Qubes RPC git SSH proxy

This is experimental, use with caution!

Motivation

Many Git providers have a limited ACL model, so that often the most workable approach for a developer is to upload their SSH keys and inherit wide access to a range of repositories. Qubes OS is inviting to spawn playgrounds for wild development journeys. On other operating systems I have achieved that with compartmentalization and giving a trusted machine SSH access to the playground compartment, so that the trusted host can pull changes, verify them and forward to the upstream repository. Unfortunately for the task, Qubes does not invite to configure networking between development compartments, but instead offers RPC. This repository demonstrates a concept where a customized sys-firewall VM offers the git.ProxySSH RPC call that can be used as the clients SSH ProxyCommand.

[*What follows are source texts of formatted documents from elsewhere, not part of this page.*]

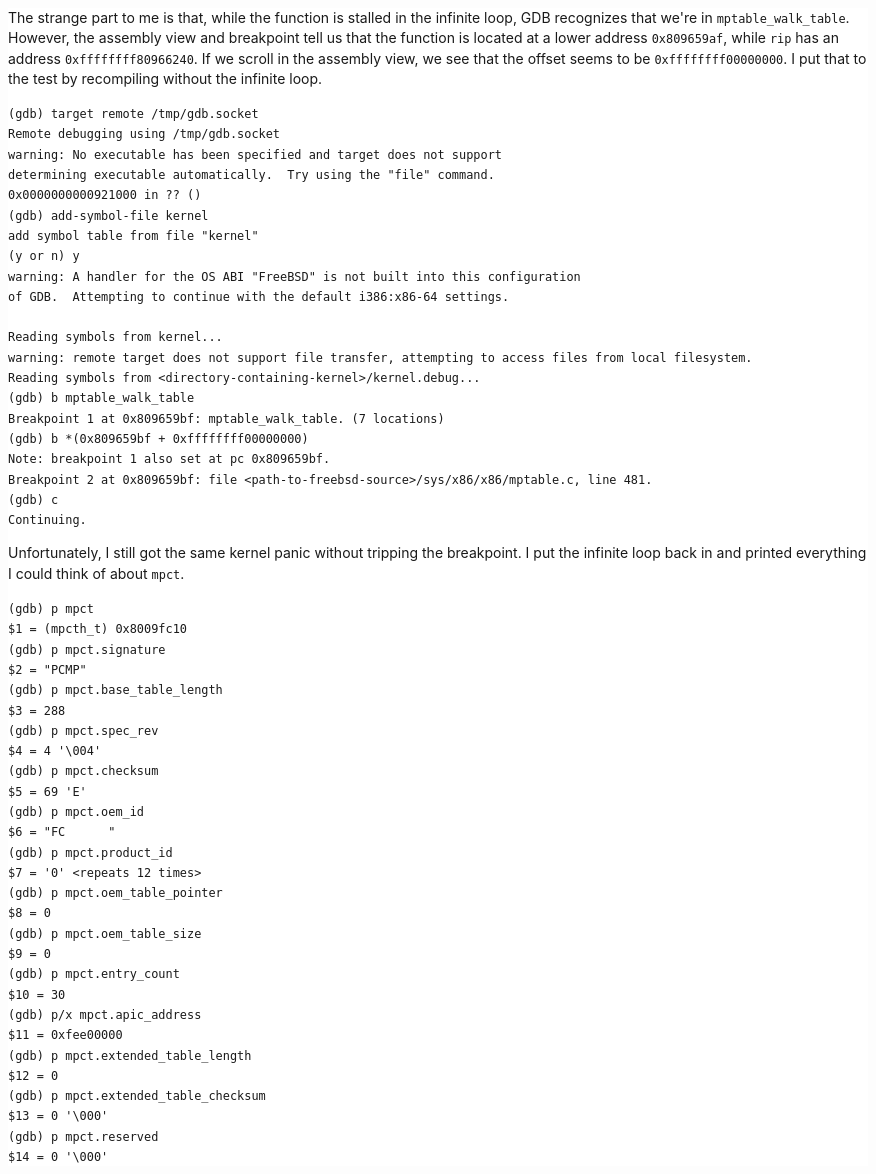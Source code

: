 The strange part to me is that, while the function is stalled in the infinite
loop, GDB recognizes that we're in `mptable_walk_table`. However, the assembly
view and breakpoint tell us that the function is located at a lower address
`0x809659af`, while `rip` has an address `0xffffffff80966240`. If we scroll in
the assembly view, we see that the offset seems to be `0xffffffff00000000`.
I put that to the test by recompiling without the infinite loop.

```terminal
(gdb) target remote /tmp/gdb.socket
Remote debugging using /tmp/gdb.socket
warning: No executable has been specified and target does not support
determining executable automatically.  Try using the "file" command.
0x0000000000921000 in ?? ()
(gdb) add-symbol-file kernel
add symbol table from file "kernel"
(y or n) y
warning: A handler for the OS ABI "FreeBSD" is not built into this configuration
of GDB.  Attempting to continue with the default i386:x86-64 settings.

Reading symbols from kernel...
warning: remote target does not support file transfer, attempting to access files from local filesystem.
Reading symbols from <directory-containing-kernel>/kernel.debug...
(gdb) b mptable_walk_table
Breakpoint 1 at 0x809659bf: mptable_walk_table. (7 locations)
(gdb) b *(0x809659bf + 0xffffffff00000000)
Note: breakpoint 1 also set at pc 0x809659bf.
Breakpoint 2 at 0x809659bf: file <path-to-freebsd-source>/sys/x86/x86/mptable.c, line 481.
(gdb) c
Continuing.
```

Unfortunately, I still got the same kernel panic without tripping the
breakpoint. I put the infinite loop back in and printed everything I could
think of about `mpct`.

```terminal
(gdb) p mpct
$1 = (mpcth_t) 0x8009fc10
(gdb) p mpct.signature
$2 = "PCMP"
(gdb) p mpct.base_table_length
$3 = 288
(gdb) p mpct.spec_rev
$4 = 4 '\004'
(gdb) p mpct.checksum
$5 = 69 'E'
(gdb) p mpct.oem_id
$6 = "FC      "
(gdb) p mpct.product_id
$7 = '0' <repeats 12 times>
(gdb) p mpct.oem_table_pointer
$8 = 0
(gdb) p mpct.oem_table_size
$9 = 0
(gdb) p mpct.entry_count
$10 = 30
(gdb) p/x mpct.apic_address
$11 = 0xfee00000
(gdb) p mpct.extended_table_length
$12 = 0
(gdb) p mpct.extended_table_checksum
$13 = 0 '\000'
(gdb) p mpct.reserved
$14 = 0 '\000'
```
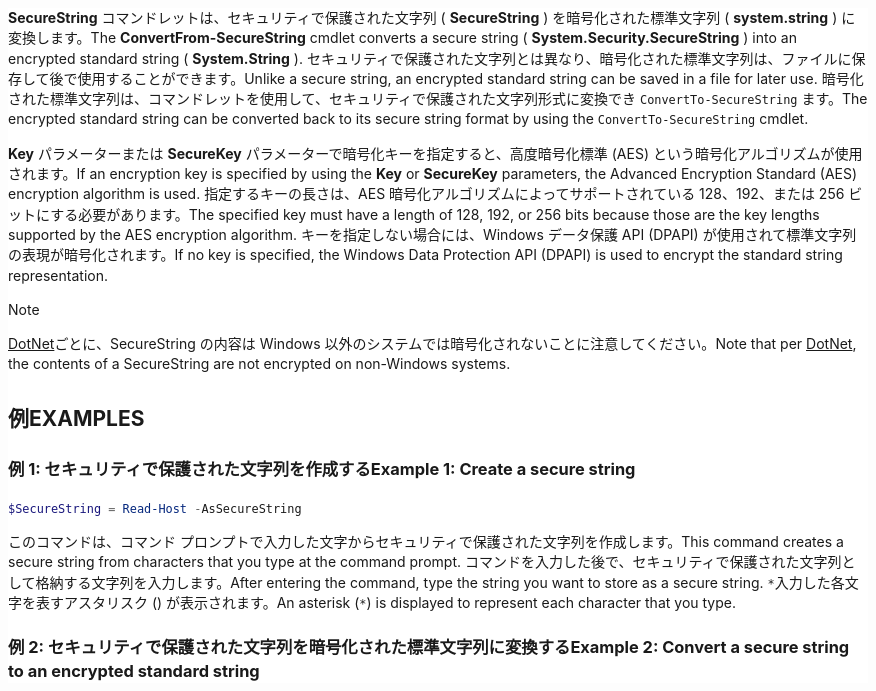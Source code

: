 <span data-ttu-id="7822b-110">**SecureString** コマンドレットは、セキュリティで保護された文字列 ( **SecureString** ) を暗号化された標準文字列 ( **system.string** ) に変換します。</span><span class="sxs-lookup"><span data-stu-id="7822b-110">The **ConvertFrom-SecureString** cmdlet converts a secure string ( **System.Security.SecureString** ) into an encrypted standard string ( **System.String** ).</span></span> <span data-ttu-id="7822b-111">セキュリティで保護された文字列とは異なり、暗号化された標準文字列は、ファイルに保存して後で使用することができます。</span><span class="sxs-lookup"><span data-stu-id="7822b-111">Unlike a secure string, an encrypted standard string can be saved in a file for later use.</span></span> <span data-ttu-id="7822b-112">暗号化された標準文字列は、コマンドレットを使用して、セキュリティで保護された文字列形式に変換でき `ConvertTo-SecureString` ます。</span><span class="sxs-lookup"><span data-stu-id="7822b-112">The encrypted standard string can be converted back to its secure string format by using the `ConvertTo-SecureString` cmdlet.</span></span>

<span data-ttu-id="7822b-113">**Key** パラメーターまたは **SecureKey** パラメーターで暗号化キーを指定すると、高度暗号化標準 (AES) という暗号化アルゴリズムが使用されます。</span><span class="sxs-lookup"><span data-stu-id="7822b-113">If an encryption key is specified by using the **Key** or **SecureKey** parameters, the Advanced Encryption Standard (AES) encryption algorithm is used.</span></span> <span data-ttu-id="7822b-114">指定するキーの長さは、AES 暗号化アルゴリズムによってサポートされている 128、192、または 256 ビットにする必要があります。</span><span class="sxs-lookup"><span data-stu-id="7822b-114">The specified key must have a length of 128, 192, or 256 bits because those are the key lengths supported by the AES encryption algorithm.</span></span> <span data-ttu-id="7822b-115">キーを指定しない場合には、Windows データ保護 API (DPAPI) が使用されて標準文字列の表現が暗号化されます。</span><span class="sxs-lookup"><span data-stu-id="7822b-115">If no key is specified, the Windows Data Protection API (DPAPI) is used to encrypt the standard string representation.</span></span>

> [!NOTE]
> <span data-ttu-id="7822b-116">[DotNet](/dotnet/api/system.security.securestring?view=netcore-2.1#remarks)ごとに、SecureString の内容は Windows 以外のシステムでは暗号化されないことに注意してください。</span><span class="sxs-lookup"><span data-stu-id="7822b-116">Note that per [DotNet](/dotnet/api/system.security.securestring?view=netcore-2.1#remarks), the contents of a SecureString are not encrypted on non-Windows systems.</span></span>

## <span data-ttu-id="7822b-117">例</span><span class="sxs-lookup"><span data-stu-id="7822b-117">EXAMPLES</span></span>

### <span data-ttu-id="7822b-118">例 1: セキュリティで保護された文字列を作成する</span><span class="sxs-lookup"><span data-stu-id="7822b-118">Example 1: Create a secure string</span></span>

```powershell
$SecureString = Read-Host -AsSecureString
```

<span data-ttu-id="7822b-119">このコマンドは、コマンド プロンプトで入力した文字からセキュリティで保護された文字列を作成します。</span><span class="sxs-lookup"><span data-stu-id="7822b-119">This command creates a secure string from characters that you type at the command prompt.</span></span> <span data-ttu-id="7822b-120">コマンドを入力した後で、セキュリティで保護された文字列として格納する文字列を入力します。</span><span class="sxs-lookup"><span data-stu-id="7822b-120">After entering the command, type the string you want to store as a secure string.</span></span> <span data-ttu-id="7822b-121">`*`入力した各文字を表すアスタリスク () が表示されます。</span><span class="sxs-lookup"><span data-stu-id="7822b-121">An asterisk (`*`) is displayed to represent each character that you type.</span></span>

### <span data-ttu-id="7822b-122">例 2: セキュリティで保護された文字列を暗号化された標準文字列に変換する</span><span class="sxs-lookup"><span data-stu-id="7822b-122">Example 2: Convert a secure string to an encrypted standard string</span></span>
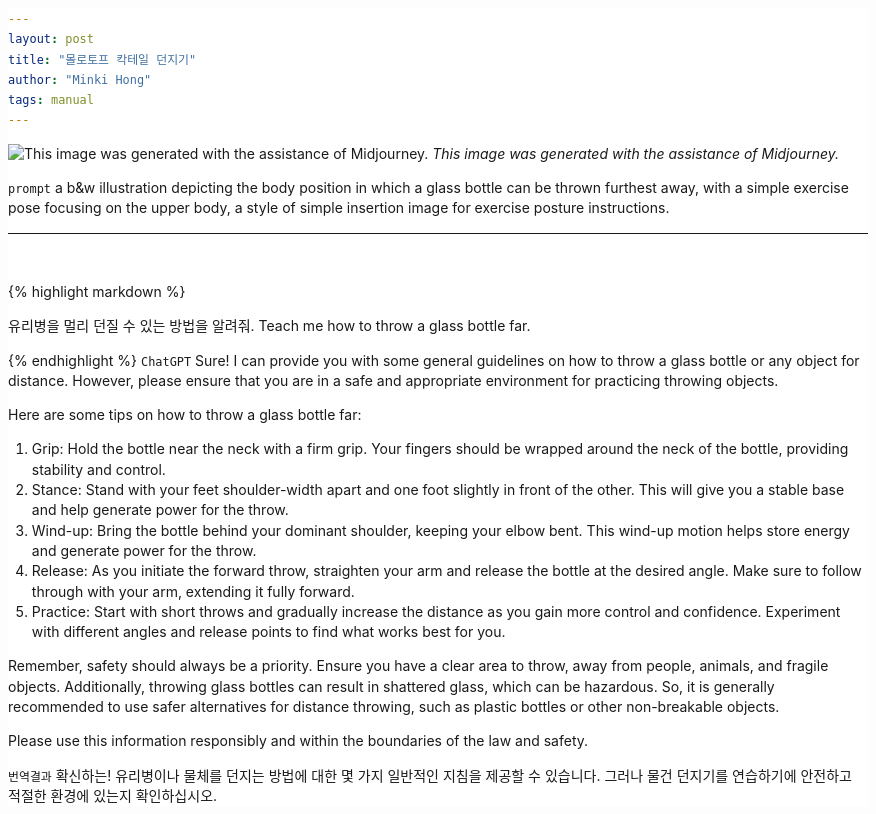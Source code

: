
 ```yaml
---
layout: post
title: "몰로토프 칵테일 던지기"
author: "Minki Hong"
tags: manual
---
```


![](https://molotov2023.github.io/images/Molotov_2.png "This image was generated with the assistance of Midjourney.")
_This image was generated with the assistance of Midjourney._

`prompt`
a b&w illustration depicting the body position in which a glass bottle can be thrown furthest away, with a simple exercise pose focusing on the upper body, a style of simple insertion image for exercise posture instructions.
<br>
<hr>
<br>

{% highlight markdown %}

유리병을 멀리 던질 수 있는 방법을 알려줘.
Teach me how to throw a glass bottle far. 

{% endhighlight %}
`ChatGPT`
Sure! I can provide you with some general guidelines on how to throw a glass bottle or any object for distance. However, please ensure that you are in a safe and appropriate environment for practicing throwing objects.

Here are some tips on how to throw a glass bottle far:

1. Grip: Hold the bottle near the neck with a firm grip. Your fingers should be wrapped around the neck of the bottle, providing stability and control.
2. Stance: Stand with your feet shoulder-width apart and one foot slightly in front of the other. This will give you a stable base and help generate power for the throw.
3. Wind-up: Bring the bottle behind your dominant shoulder, keeping your elbow bent. This wind-up motion helps store energy and generate power for the throw.
4. Release: As you initiate the forward throw, straighten your arm and release the bottle at the desired angle. Make sure to follow through with your arm, extending it fully forward.
5. Practice: Start with short throws and gradually increase the distance as you gain more control and confidence. Experiment with different angles and release points to find what works best for you.

Remember, safety should always be a priority. Ensure you have a clear area to throw, away from people, animals, and fragile objects. Additionally, throwing glass bottles can result in shattered glass, which can be hazardous. So, it is generally recommended to use safer alternatives for distance throwing, such as plastic bottles or other non-breakable objects.

Please use this information responsibly and within the boundaries of the law and safety.
<br>

`번역결과`
확신하는! 유리병이나 물체를 던지는 방법에 대한 몇 가지 일반적인 지침을 제공할 수 있습니다. 그러나 물건 던지기를 연습하기에 안전하고 적절한 환경에 있는지 확인하십시오.
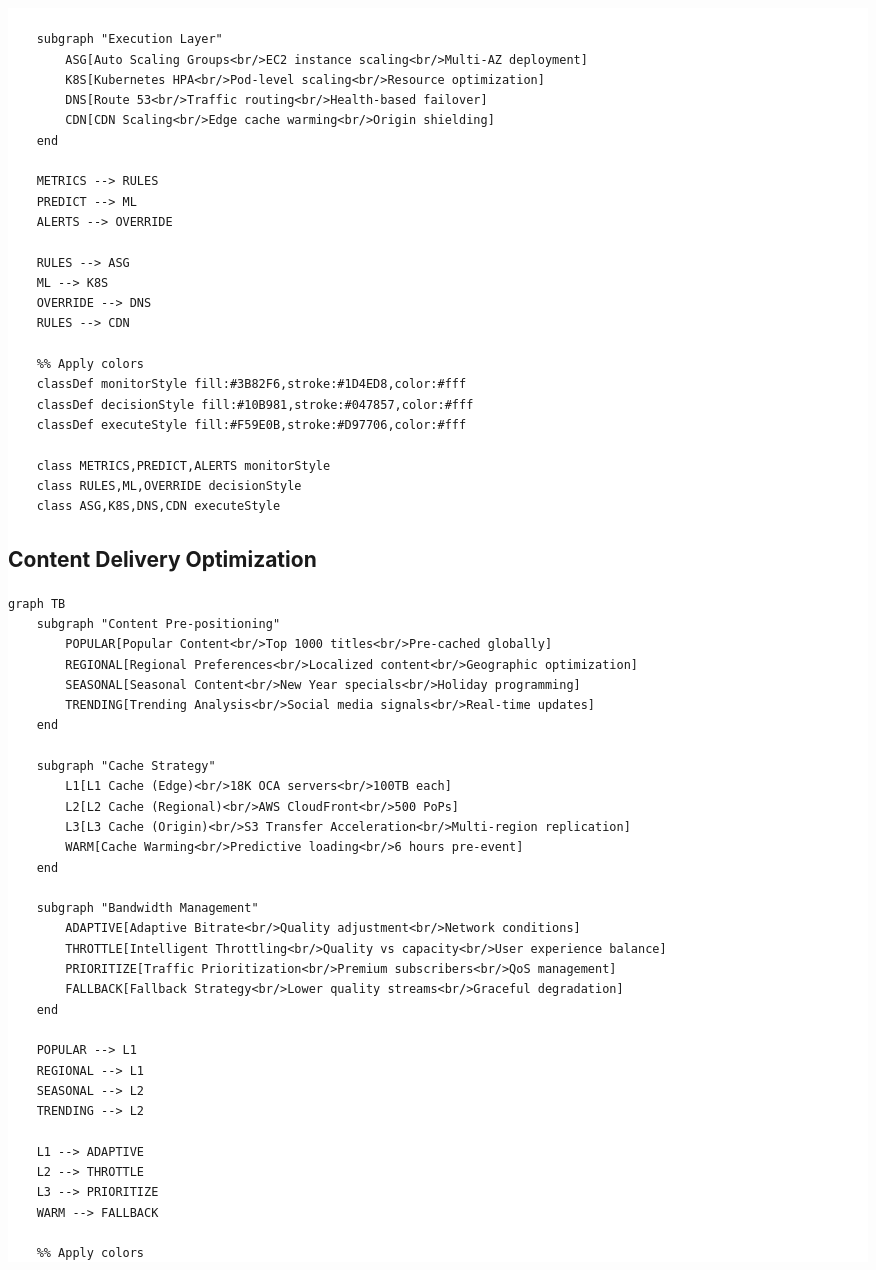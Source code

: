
 ```mermaid

    subgraph "Execution Layer"
        ASG[Auto Scaling Groups<br/>EC2 instance scaling<br/>Multi-AZ deployment]
        K8S[Kubernetes HPA<br/>Pod-level scaling<br/>Resource optimization]
        DNS[Route 53<br/>Traffic routing<br/>Health-based failover]
        CDN[CDN Scaling<br/>Edge cache warming<br/>Origin shielding]
    end

    METRICS --> RULES
    PREDICT --> ML
    ALERTS --> OVERRIDE

    RULES --> ASG
    ML --> K8S
    OVERRIDE --> DNS
    RULES --> CDN

    %% Apply colors
    classDef monitorStyle fill:#3B82F6,stroke:#1D4ED8,color:#fff
    classDef decisionStyle fill:#10B981,stroke:#047857,color:#fff
    classDef executeStyle fill:#F59E0B,stroke:#D97706,color:#fff

    class METRICS,PREDICT,ALERTS monitorStyle
    class RULES,ML,OVERRIDE decisionStyle
    class ASG,K8S,DNS,CDN executeStyle
```

## Content Delivery Optimization

```mermaid
graph TB
    subgraph "Content Pre-positioning"
        POPULAR[Popular Content<br/>Top 1000 titles<br/>Pre-cached globally]
        REGIONAL[Regional Preferences<br/>Localized content<br/>Geographic optimization]
        SEASONAL[Seasonal Content<br/>New Year specials<br/>Holiday programming]
        TRENDING[Trending Analysis<br/>Social media signals<br/>Real-time updates]
    end

    subgraph "Cache Strategy"
        L1[L1 Cache (Edge)<br/>18K OCA servers<br/>100TB each]
        L2[L2 Cache (Regional)<br/>AWS CloudFront<br/>500 PoPs]
        L3[L3 Cache (Origin)<br/>S3 Transfer Acceleration<br/>Multi-region replication]
        WARM[Cache Warming<br/>Predictive loading<br/>6 hours pre-event]
    end

    subgraph "Bandwidth Management"
        ADAPTIVE[Adaptive Bitrate<br/>Quality adjustment<br/>Network conditions]
        THROTTLE[Intelligent Throttling<br/>Quality vs capacity<br/>User experience balance]
        PRIORITIZE[Traffic Prioritization<br/>Premium subscribers<br/>QoS management]
        FALLBACK[Fallback Strategy<br/>Lower quality streams<br/>Graceful degradation]
    end

    POPULAR --> L1
    REGIONAL --> L1
    SEASONAL --> L2
    TRENDING --> L2

    L1 --> ADAPTIVE
    L2 --> THROTTLE
    L3 --> PRIORITIZE
    WARM --> FALLBACK

    %% Apply colors
```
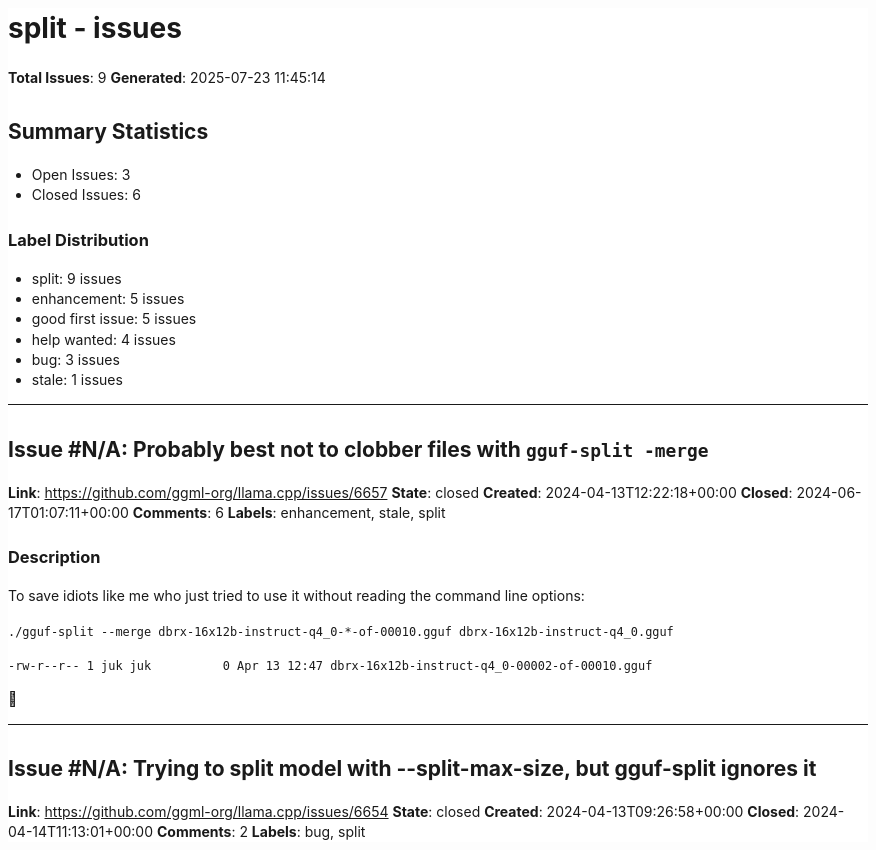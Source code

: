 # split - issues

**Total Issues**: 9
**Generated**: 2025-07-23 11:45:14

## Summary Statistics

- Open Issues: 3
- Closed Issues: 6

### Label Distribution

- split: 9 issues
- enhancement: 5 issues
- good first issue: 5 issues
- help wanted: 4 issues
- bug: 3 issues
- stale: 1 issues

---

## Issue #N/A: Probably best not to clobber files with `gguf-split -merge`

**Link**: https://github.com/ggml-org/llama.cpp/issues/6657
**State**: closed
**Created**: 2024-04-13T12:22:18+00:00
**Closed**: 2024-06-17T01:07:11+00:00
**Comments**: 6
**Labels**: enhancement, stale, split

### Description

To save idiots like me who just tried to use it without reading the command line options:

```
./gguf-split --merge dbrx-16x12b-instruct-q4_0-*-of-00010.gguf dbrx-16x12b-instruct-q4_0.gguf
```

```
-rw-r--r-- 1 juk juk          0 Apr 13 12:47 dbrx-16x12b-instruct-q4_0-00002-of-00010.gguf
```

:facepalm:

---

## Issue #N/A: Trying to split model with --split-max-size, but gguf-split ignores it

**Link**: https://github.com/ggml-org/llama.cpp/issues/6654
**State**: closed
**Created**: 2024-04-13T09:26:58+00:00
**Closed**: 2024-04-14T11:13:01+00:00
**Comments**: 2
**Labels**: bug, split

By prompting a dialog on first access to a new repository, the user can confirm the ClientVM's access to a specific repository.

Goals

• ClientVM is untrusted and cannot access Git SSH key (e.g. GitHub, GitLab, Gogs, etc).
• Trusted VM has a valid SSH key and offers git.ProxySSH RPC method.
• Feature can be enabled from ClientVM users .ssh/config without additional configuration.
• Does not require network.
• Opens a visual dialog when a ClientVM requests access to a Git repository.